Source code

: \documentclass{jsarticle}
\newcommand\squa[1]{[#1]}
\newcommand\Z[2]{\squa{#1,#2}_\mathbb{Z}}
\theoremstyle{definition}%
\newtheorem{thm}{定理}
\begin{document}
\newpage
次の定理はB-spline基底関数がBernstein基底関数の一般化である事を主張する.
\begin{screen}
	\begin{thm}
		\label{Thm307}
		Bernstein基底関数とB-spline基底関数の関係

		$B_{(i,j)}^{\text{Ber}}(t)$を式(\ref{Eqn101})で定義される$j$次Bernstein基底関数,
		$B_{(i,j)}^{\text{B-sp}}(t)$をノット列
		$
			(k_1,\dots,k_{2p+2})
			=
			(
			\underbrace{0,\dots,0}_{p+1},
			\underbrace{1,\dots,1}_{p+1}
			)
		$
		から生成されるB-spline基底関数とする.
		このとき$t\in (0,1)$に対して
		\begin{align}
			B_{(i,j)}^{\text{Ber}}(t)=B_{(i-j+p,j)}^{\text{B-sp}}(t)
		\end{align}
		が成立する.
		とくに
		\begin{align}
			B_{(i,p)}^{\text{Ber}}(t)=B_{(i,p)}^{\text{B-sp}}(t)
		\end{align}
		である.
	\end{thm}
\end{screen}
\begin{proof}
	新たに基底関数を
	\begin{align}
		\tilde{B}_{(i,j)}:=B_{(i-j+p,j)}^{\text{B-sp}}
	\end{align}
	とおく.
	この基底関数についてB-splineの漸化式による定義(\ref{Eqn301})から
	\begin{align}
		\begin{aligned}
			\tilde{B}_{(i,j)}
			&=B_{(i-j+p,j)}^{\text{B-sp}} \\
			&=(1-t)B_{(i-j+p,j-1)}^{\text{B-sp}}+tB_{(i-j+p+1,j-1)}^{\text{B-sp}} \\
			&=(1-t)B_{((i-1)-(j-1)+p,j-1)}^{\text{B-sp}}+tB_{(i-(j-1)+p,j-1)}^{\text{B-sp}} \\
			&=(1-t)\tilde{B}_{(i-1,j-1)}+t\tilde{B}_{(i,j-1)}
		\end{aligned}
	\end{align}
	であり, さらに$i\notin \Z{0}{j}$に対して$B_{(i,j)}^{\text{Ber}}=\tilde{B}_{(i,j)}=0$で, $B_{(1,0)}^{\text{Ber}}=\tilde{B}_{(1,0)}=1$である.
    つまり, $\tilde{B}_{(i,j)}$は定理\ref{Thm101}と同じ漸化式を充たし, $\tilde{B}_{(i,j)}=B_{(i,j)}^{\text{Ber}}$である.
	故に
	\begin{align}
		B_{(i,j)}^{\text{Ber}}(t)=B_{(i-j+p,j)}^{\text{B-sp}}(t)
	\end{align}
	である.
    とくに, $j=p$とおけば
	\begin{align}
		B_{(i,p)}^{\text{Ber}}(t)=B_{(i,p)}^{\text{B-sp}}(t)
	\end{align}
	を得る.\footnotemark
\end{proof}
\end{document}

---

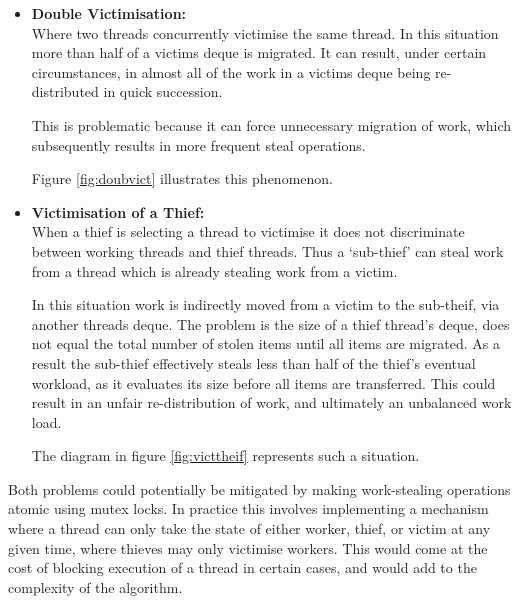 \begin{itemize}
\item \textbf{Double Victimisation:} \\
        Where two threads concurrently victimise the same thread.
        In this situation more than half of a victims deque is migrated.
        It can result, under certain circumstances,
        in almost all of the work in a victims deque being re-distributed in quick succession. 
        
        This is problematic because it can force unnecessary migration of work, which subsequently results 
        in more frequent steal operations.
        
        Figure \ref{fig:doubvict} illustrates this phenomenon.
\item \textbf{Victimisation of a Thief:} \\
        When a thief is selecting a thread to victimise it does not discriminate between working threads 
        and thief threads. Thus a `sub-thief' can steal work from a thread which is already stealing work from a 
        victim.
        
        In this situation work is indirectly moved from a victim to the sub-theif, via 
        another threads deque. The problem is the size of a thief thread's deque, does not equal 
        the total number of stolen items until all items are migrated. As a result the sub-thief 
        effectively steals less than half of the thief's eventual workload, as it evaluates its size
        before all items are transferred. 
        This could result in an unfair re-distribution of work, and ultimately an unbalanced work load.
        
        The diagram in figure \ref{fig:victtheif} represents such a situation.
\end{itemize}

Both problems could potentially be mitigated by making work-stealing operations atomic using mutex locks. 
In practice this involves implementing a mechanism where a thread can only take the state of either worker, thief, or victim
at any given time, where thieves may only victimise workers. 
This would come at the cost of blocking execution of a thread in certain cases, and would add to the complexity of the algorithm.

---

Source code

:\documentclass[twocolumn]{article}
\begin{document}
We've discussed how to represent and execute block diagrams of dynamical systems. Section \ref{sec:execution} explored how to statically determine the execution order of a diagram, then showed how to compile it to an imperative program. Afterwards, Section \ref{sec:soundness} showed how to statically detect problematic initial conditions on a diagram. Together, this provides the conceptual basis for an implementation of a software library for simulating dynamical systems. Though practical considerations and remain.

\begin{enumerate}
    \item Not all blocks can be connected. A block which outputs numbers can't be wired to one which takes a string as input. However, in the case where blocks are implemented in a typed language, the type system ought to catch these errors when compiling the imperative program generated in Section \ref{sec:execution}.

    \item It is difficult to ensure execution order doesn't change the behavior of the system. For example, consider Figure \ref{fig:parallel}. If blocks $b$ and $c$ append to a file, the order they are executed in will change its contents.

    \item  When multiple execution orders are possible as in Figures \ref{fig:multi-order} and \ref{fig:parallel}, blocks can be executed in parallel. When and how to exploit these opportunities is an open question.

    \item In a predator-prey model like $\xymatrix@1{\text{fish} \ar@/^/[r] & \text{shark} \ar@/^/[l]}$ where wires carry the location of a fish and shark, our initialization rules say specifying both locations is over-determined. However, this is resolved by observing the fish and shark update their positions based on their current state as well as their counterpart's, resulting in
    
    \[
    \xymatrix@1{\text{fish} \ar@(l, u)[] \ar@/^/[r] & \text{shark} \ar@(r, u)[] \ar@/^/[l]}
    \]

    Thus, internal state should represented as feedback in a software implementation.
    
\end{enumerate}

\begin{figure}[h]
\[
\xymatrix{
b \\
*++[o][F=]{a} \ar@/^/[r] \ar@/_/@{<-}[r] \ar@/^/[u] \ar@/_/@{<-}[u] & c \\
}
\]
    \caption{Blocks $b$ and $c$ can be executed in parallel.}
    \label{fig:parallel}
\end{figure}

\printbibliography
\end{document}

---

▸ Work request:
Only lines holding the string "threads" are wanted; gather each one from the entries above.

▸ Answer section:
        Where two threads concurrently victimise the same thread.
        When a thief is selecting a thread to victimise it does not discriminate between working threads 
        and thief threads. Thus a `sub-thief' can steal work from a thread which is already stealing work from a 
        another threads deque. The problem is the size of a thief thread's deque, does not equal 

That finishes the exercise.